For the most part, everything went off without a hitch, except for some confusion over bread crumbs, bread cubes, breading crumbs, and oh jeez, who even cares. Of course, if you look at the third point above, the jam was so bad that we left at about 5:30pm, and did not get home until 8:00pm. The total distance is about 20 km, plus the ferry ride. But even with the ferry, that is still ridiculous. There are two places in this entire country that have traffic: everywhere in Nairobi, and the main artery through Mombasa. What are the odds I would regularly be using one of these?!
On Thursday, Paul comes over, Jeff arrives, and John comes in from Voi and so begins the cooking fiesta. The chicken was a little scary at first, having tried the pressure cooker but still not being overly confident in its use. We almost forgot to make the corn. The cornbread was baked by someone who has never eaten cornbread before (but she did a great job), and nobody believed me when I told them how delicious the trifle would be. I don’t know if it was technically a trifle, but I don’t care. It layered like this: cake, vanilla pudding, crushed cookies, whipped cream, mangoes and banana slices, more cake, strawberry pudding, more cookies, whipped cream and more bananas and mangoes. Overall, a win.
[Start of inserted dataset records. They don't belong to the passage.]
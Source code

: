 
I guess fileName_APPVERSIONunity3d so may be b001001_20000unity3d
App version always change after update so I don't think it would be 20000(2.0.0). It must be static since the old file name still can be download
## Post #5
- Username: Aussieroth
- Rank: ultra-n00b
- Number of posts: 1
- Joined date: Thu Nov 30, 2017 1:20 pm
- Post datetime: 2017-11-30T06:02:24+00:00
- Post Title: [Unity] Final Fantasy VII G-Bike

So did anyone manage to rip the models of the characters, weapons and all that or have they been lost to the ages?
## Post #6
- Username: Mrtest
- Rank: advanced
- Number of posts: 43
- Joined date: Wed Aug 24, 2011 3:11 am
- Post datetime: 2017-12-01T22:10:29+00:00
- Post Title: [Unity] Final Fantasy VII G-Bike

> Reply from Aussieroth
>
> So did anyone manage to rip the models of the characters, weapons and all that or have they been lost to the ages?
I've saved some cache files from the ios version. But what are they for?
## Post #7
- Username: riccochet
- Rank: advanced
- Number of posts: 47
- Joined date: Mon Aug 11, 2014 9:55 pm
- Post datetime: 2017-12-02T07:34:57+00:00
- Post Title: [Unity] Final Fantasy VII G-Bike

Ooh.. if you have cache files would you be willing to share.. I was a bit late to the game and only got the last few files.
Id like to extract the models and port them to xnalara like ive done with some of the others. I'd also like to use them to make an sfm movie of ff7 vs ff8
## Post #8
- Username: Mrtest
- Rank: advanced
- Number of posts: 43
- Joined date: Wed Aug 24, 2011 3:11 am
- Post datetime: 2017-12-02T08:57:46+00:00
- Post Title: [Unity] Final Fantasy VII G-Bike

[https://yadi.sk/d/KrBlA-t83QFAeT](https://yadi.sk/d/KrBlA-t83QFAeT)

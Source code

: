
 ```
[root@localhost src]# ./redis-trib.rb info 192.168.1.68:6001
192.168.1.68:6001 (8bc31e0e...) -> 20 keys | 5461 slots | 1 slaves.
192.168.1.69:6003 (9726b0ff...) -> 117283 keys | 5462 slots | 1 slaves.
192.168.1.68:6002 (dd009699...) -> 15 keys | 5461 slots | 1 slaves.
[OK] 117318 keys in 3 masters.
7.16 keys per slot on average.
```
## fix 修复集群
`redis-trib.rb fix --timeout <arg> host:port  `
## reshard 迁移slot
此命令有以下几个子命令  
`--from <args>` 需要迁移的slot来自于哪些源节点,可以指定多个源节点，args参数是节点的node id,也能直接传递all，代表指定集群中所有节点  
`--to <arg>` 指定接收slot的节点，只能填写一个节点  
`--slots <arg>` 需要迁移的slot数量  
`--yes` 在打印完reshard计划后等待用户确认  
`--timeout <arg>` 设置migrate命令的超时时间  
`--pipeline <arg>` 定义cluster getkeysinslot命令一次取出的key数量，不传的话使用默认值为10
We spent about three and a half hours peeling, chopping, pressure cooking, experimenting, spicing, baking. We sang we joked, we sweat. We had to emergency toast a loaf of bread when we realized that even after all our pondering about the bread crumbs, we still bought the wrong thing. Paul was our toast man. He toasted that bread like a pro.
When all was said and done, we sat down, and gave thanks. We were thankful for friends and good times and good meals. We were thankful for having made it through a year in Kenya. We were thankful for being able to share this holiday with our Kenyan friends, who though notorious for being able to finish any meal placed in front of them, were beaten by a good old American Thanksgiving feast. The food was bountiful, the drink and cheer aplenty, the friendship warm and fuzzy like it should always be. And in the end, people went to sleep happy, collapsing in food comas on their beds, while I have a pot of leftovers and trifle sitting in my fridge.
A grand Thanksgiving if ever there was one!